Friedman went on to explain:  "His indecent behavior, and nonstop outrageous tweets and actions, force you as a commentator into a terrible choice:  either ignore it all and risk normalizing Trump's excesses or write about him constantly and risk not having time to learn and report about the big trends now reshaping the world."

Most days, it's worse than that:   not a choice between Trump and the world, but choosing one Trumpism out of the many, each worse than the last.

Since I wrote yesterday's blog, Trump held his made-for-TV meeting with congressional leaders -- letting the TV cameras watch a staged, 50 minute "negotiating" session to hammer out the decision about the Dreamers Act (DACA) and the Wall.   It was obviously designed to portray the president as the negotiating "stable genius" he had claimed himself to be, just one day before.

What he showed, however is that he has only the thinnest grasp of policy, even immigration which was his signature issue ever since he came down the golden escalator.   He didn't seem to know what Sen.
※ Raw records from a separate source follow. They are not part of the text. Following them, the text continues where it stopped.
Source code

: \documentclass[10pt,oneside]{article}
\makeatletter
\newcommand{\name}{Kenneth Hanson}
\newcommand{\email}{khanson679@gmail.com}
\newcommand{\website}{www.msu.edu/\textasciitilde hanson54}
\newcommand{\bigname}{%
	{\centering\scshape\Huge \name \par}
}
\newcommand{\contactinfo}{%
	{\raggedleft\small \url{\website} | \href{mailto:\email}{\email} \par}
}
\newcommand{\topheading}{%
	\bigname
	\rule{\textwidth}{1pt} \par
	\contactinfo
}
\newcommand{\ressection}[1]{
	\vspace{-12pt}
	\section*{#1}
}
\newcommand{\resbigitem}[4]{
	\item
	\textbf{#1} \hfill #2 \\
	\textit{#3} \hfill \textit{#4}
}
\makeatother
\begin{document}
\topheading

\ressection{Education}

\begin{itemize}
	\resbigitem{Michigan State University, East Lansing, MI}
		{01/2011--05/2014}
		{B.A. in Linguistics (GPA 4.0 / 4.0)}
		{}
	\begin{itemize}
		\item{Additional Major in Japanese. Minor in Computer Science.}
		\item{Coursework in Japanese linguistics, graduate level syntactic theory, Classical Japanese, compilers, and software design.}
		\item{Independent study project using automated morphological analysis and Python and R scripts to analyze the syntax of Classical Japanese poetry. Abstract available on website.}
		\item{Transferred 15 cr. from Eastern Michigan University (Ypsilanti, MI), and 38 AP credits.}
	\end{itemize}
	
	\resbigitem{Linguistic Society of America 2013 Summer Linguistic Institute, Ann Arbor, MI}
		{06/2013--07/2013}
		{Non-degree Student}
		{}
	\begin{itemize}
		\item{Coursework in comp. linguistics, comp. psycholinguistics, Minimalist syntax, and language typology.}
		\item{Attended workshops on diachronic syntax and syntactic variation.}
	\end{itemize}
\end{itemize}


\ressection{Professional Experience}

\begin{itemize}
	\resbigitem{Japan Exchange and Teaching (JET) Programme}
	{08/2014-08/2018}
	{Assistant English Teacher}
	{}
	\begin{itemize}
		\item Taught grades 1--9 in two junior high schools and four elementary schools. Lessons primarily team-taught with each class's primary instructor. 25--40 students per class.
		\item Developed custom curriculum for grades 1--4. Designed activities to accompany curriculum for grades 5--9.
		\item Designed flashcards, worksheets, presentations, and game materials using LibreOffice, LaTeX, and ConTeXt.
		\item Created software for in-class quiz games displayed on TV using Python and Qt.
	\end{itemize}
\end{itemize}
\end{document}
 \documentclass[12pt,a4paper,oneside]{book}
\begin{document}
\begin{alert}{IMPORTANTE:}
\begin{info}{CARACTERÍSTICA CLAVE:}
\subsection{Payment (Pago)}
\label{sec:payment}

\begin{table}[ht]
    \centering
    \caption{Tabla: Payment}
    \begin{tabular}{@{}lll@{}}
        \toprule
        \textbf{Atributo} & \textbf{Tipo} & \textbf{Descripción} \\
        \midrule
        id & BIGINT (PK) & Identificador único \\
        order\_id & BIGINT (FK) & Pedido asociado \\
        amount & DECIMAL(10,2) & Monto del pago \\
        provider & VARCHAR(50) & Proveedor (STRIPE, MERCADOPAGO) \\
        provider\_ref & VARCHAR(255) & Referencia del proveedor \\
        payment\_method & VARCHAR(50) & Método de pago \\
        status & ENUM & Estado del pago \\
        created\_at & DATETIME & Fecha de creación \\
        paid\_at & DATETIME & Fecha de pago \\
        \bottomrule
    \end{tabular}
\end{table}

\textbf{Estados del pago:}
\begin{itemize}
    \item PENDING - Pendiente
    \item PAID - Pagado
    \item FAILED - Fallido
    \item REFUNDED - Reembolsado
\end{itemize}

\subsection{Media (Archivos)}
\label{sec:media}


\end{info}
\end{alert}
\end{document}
Diane Feinstein meant by "a clean DACA bill" (he readily agreed to do it, only to be quickly corrected by one of his loyalists).   Nor did he have any grasp of what "comprehensive immigration reform" might entail.

He also showed -- before TV cameras and millions of viewers -- that he has no negotiating skills.   He simply agrees with what the last person says, then changes as soon as someone says something different.   So the obvious lesson is that nothing he says or agrees to has any worth.

He made sweeping statements like:   "Whatever you folks come up with, I'll sign it."   But then a moment later insists that "we have to have the wall."

So there was that on Wednesday.   Then, before writing about that, Thursday happened and obliterated it all.    He met in private with another, smaller group to further discuss immigration issues, this time specifically the debated diversity lottery for would-be immigrants from countries that have a low level of applications to come to the U.S.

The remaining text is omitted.